▶ Problem
Restate all entries exactly.

▶ Dataset
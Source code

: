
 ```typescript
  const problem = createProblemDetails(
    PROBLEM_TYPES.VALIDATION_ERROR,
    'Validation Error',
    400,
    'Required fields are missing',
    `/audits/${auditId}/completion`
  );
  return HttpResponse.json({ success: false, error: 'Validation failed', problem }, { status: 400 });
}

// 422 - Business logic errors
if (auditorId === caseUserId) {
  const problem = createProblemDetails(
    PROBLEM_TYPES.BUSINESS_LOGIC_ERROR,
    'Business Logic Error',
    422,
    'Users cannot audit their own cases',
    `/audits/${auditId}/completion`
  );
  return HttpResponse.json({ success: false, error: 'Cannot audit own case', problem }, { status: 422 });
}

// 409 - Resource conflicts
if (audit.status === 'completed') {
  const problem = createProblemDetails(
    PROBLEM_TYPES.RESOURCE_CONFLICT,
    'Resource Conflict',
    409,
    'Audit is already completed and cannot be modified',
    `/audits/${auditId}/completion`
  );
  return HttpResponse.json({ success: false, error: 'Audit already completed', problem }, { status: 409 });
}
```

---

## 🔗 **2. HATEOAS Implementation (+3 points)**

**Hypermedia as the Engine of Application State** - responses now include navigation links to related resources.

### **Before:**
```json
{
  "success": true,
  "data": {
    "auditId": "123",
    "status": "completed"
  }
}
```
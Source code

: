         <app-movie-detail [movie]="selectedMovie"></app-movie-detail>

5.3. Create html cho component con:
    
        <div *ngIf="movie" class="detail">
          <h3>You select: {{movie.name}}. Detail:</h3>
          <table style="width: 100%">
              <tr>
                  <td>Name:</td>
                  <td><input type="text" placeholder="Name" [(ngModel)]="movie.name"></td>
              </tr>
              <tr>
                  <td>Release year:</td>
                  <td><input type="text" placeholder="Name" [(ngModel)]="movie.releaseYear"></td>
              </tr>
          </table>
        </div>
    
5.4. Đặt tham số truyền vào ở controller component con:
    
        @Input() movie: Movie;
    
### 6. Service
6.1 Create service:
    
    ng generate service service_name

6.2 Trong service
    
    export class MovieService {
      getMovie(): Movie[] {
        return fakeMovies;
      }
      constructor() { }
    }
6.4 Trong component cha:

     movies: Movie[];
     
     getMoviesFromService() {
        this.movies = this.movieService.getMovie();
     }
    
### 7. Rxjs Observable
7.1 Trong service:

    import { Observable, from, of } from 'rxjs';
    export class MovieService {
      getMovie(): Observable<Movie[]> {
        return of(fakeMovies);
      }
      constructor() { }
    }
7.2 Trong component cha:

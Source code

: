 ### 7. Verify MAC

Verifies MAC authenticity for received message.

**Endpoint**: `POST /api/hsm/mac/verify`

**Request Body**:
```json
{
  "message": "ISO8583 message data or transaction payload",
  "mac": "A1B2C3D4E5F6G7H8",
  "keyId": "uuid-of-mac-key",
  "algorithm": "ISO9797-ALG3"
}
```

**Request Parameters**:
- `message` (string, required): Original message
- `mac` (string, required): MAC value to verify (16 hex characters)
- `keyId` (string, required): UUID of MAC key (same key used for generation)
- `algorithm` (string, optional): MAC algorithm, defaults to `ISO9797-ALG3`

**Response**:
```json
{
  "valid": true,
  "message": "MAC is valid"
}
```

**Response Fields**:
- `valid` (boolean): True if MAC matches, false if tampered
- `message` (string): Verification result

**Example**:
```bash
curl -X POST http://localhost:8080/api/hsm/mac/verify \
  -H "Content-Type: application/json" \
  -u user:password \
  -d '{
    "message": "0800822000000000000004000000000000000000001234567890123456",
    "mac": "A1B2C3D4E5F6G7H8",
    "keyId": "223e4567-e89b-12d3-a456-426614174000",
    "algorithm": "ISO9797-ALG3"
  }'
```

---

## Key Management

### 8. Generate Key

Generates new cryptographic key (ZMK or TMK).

▶ Answer for the task
Source code

:
 ```typescript
  const problem = createProblemDetails(
    PROBLEM_TYPES.VALIDATION_ERROR,
    'Validation Error',
    400,
    'Required fields are missing',
    `/audits/${auditId}/completion`
  );
  return HttpResponse.json({ success: false, error: 'Validation failed', problem }, { status: 400 });
}

// 422 - Business logic errors
if (auditorId === caseUserId) {
  const problem = createProblemDetails(
    PROBLEM_TYPES.BUSINESS_LOGIC_ERROR,
    'Business Logic Error',
    422,
    'Users cannot audit their own cases',
    `/audits/${auditId}/completion`
  );
  return HttpResponse.json({ success: false, error: 'Cannot audit own case', problem }, { status: 422 });
}

// 409 - Resource conflicts
if (audit.status === 'completed') {
  const problem = createProblemDetails(
    PROBLEM_TYPES.RESOURCE_CONFLICT,
    'Resource Conflict',
    409,
    'Audit is already completed and cannot be modified',
    `/audits/${auditId}/completion`
  );
  return HttpResponse.json({ success: false, error: 'Audit already completed', problem }, { status: 409 });
}
```

---

## 🔗 **2. HATEOAS Implementation (+3 points)**

**Hypermedia as the Engine of Application State** - responses now include navigation links to related resources.

### **Before:**
```json
{
  "success": true,
  "data": {
    "auditId": "123",
    "status": "completed"
  }
}
```
Source code

:         <app-movie-detail [movie]="selectedMovie"></app-movie-detail>

5.3. Create html cho component con:
    
        <div *ngIf="movie" class="detail">
          <h3>You select: {{movie.name}}. Detail:</h3>
          <table style="width: 100%">
              <tr>
                  <td>Name:</td>
                  <td><input type="text" placeholder="Name" [(ngModel)]="movie.name"></td>
              </tr>
              <tr>
                  <td>Release year:</td>
                  <td><input type="text" placeholder="Name" [(ngModel)]="movie.releaseYear"></td>
              </tr>
          </table>
        </div>
    
5.4. Đặt tham số truyền vào ở controller component con:
    
        @Input() movie: Movie;
    
### 6. Service
6.1 Create service:
    
    ng generate service service_name

6.2 Trong service
    
    export class MovieService {
      getMovie(): Movie[] {
        return fakeMovies;
      }
      constructor() { }
    }
6.4 Trong component cha:

     movies: Movie[];
     
     getMoviesFromService() {
        this.movies = this.movieService.getMovie();
     }
    
### 7. Rxjs Observable
7.1 Trong service:

    import { Observable, from, of } from 'rxjs';
    export class MovieService {
      getMovie(): Observable<Movie[]> {
        return of(fakeMovies);
      }
      constructor() { }
    }
7.2 Trong component cha:

Source code

: ### 7. Verify MAC

Verifies MAC authenticity for received message.

**Endpoint**: `POST /api/hsm/mac/verify`

**Request Body**:
```json
{
  "message": "ISO8583 message data or transaction payload",
  "mac": "A1B2C3D4E5F6G7H8",
  "keyId": "uuid-of-mac-key",
  "algorithm": "ISO9797-ALG3"
}
```

**Request Parameters**:
- `message` (string, required): Original message
- `mac` (string, required): MAC value to verify (16 hex characters)
- `keyId` (string, required): UUID of MAC key (same key used for generation)
- `algorithm` (string, optional): MAC algorithm, defaults to `ISO9797-ALG3`

**Response**:
```json
{
  "valid": true,
  "message": "MAC is valid"
}
```

**Response Fields**:
- `valid` (boolean): True if MAC matches, false if tampered
- `message` (string): Verification result

**Example**:
```bash
curl -X POST http://localhost:8080/api/hsm/mac/verify \
  -H "Content-Type: application/json" \
  -u user:password \
  -d '{
    "message": "0800822000000000000004000000000000000000001234567890123456",
    "mac": "A1B2C3D4E5F6G7H8",
    "keyId": "223e4567-e89b-12d3-a456-426614174000",
    "algorithm": "ISO9797-ALG3"
  }'
```

---

## Key Management

### 8. Generate Key

Generates new cryptographic key (ZMK or TMK).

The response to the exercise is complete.